### What is being asked
Give the data below again exactly, and drop each picture from it.

### Information
------------------------------------------------------------
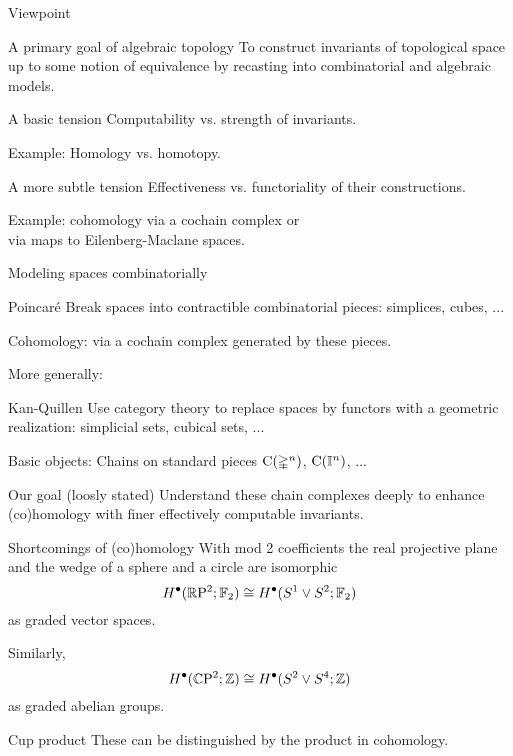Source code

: 
\begin{frame}{Viewpoint}
	\vskip -10pt
	\begin{block}{A primary goal of algebraic topology}
		To construct invariants of topological space up to some notion of equivalence by recasting into combinatorial and algebraic models.
	\end{block}

	\medskip\pause
	\begin{block}{A basic tension}
		Computability vs. strength of invariants.
	\end{block}

	\medskip \textcolor{pblue}{Example:}
	Homology vs. homotopy.

	\medskip\pause
	\begin{block}{A more subtle tension}
		Effectiveness vs. functoriality of their constructions.
	\end{block}

	\medskip \textcolor{pblue}{Example:}
	cohomology via a cochain complex or \\
	\hspace*{40pt} via maps to Eilenberg-Maclane spaces.
\end{frame}

\begin{frame}{Modeling spaces combinatorially}
	\pause
	\begin{block}{Poincar\'{e}}
		Break spaces into contractible combinatorial pieces: simplices, cubes, ...
	\end{block}

	\pause \textcolor{pblue}{Cohomology:}
	via a cochain complex generated by these pieces.

	\medskip\pause	More generally:
	\begin{block}{Kan-Quillen}
		Use category theory to replace spaces by functors with a geometric realization: simplicial sets, cubical sets, ...
	\end{block}

	\pause \textcolor{pblue}{Basic objects:}
	Chains on standard pieces $\operatorname{C}(\mathbb{\Delta}^n)$, $\operatorname{C}(\mathbb{I}^n)$, ...

	\smallskip\pause
	\begin{block}{Our goal (loosly stated)}
		Understand these chain complexes deeply to enhance (co)homology with finer effectively computable invariants.
	\end{block}
\end{frame}

\begin{frame}{Shortcomings of (co)homology}
	\pause With mod 2 coefficients the real projective plane and the wedge of a sphere and a circle are isomorphic
	\[
	H^\bullet(\mathbb{R} \mathrm{P}^2; {\mathbb{F}_2}) \cong H^\bullet(S^1 \vee S^2; {\mathbb{F}_2})
	\]
	as graded vector spaces.

	\bigskip\pause
	Similarly,
	\[
	H^\bullet(\mathbb{C} \mathrm{P}^2; \mathbb{Z}) \cong H^\bullet(S^2 \vee S^4; \mathbb{Z})
	\]
	as graded abelian groups.

	\bigskip\pause
	\begin{block}{Cup product}
		These can be distinguished by the product in cohomology.
	\end{block}
\end{frame}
------------------------------------------------------------
### Exercise answer
Source code

: 
\begin{frame}{Viewpoint}
	\vskip -10pt
	\begin{block}{A primary goal of algebraic topology}
		To construct invariants of topological space up to some notion of equivalence by recasting into combinatorial and algebraic models.
	\end{block}

	\medskip\pause
	\begin{block}{A basic tension}
		Computability vs. strength of invariants.
	\end{block}

	\medskip \textcolor{pblue}{Example:}
	Homology vs. homotopy.

	\medskip\pause
	\begin{block}{A more subtle tension}
		Effectiveness vs. functoriality of their constructions.
	\end{block}

	\medskip \textcolor{pblue}{Example:}
	cohomology via a cochain complex or \\
	\hspace*{40pt} via maps to Eilenberg-Maclane spaces.
\end{frame}

\begin{frame}{Modeling spaces combinatorially}
	\pause
	\begin{block}{Poincar\'{e}}
		Break spaces into contractible combinatorial pieces: simplices, cubes, ...
	\end{block}

	\pause \textcolor{pblue}{Cohomology:}
	via a cochain complex generated by these pieces.

	\medskip\pause	More generally:
	\begin{block}{Kan-Quillen}
		Use category theory to replace spaces by functors with a geometric realization: simplicial sets, cubical sets, ...
	\end{block}

	\pause \textcolor{pblue}{Basic objects:}
	Chains on standard pieces $\operatorname{C}(\mathbb{\Delta}^n)$, $\operatorname{C}(\mathbb{I}^n)$, ...

	\smallskip\pause
	\begin{block}{Our goal (loosly stated)}
		Understand these chain complexes deeply to enhance (co)homology with finer effectively computable invariants.
	\end{block}
\end{frame}

\begin{frame}{Shortcomings of (co)homology}
	\pause With mod 2 coefficients the real projective plane and the wedge of a sphere and a circle are isomorphic
	\[
	H^\bullet(\mathbb{R} \mathrm{P}^2; {\mathbb{F}_2}) \cong H^\bullet(S^1 \vee S^2; {\mathbb{F}_2})
	\]
	as graded vector spaces.

	\bigskip\pause
	Similarly,
	\[
	H^\bullet(\mathbb{C} \mathrm{P}^2; \mathbb{Z}) \cong H^\bullet(S^2 \vee S^4; \mathbb{Z})
	\]
	as graded abelian groups.

	\bigskip\pause
	\begin{block}{Cup product}
		These can be distinguished by the product in cohomology.
	\end{block}
\end{frame}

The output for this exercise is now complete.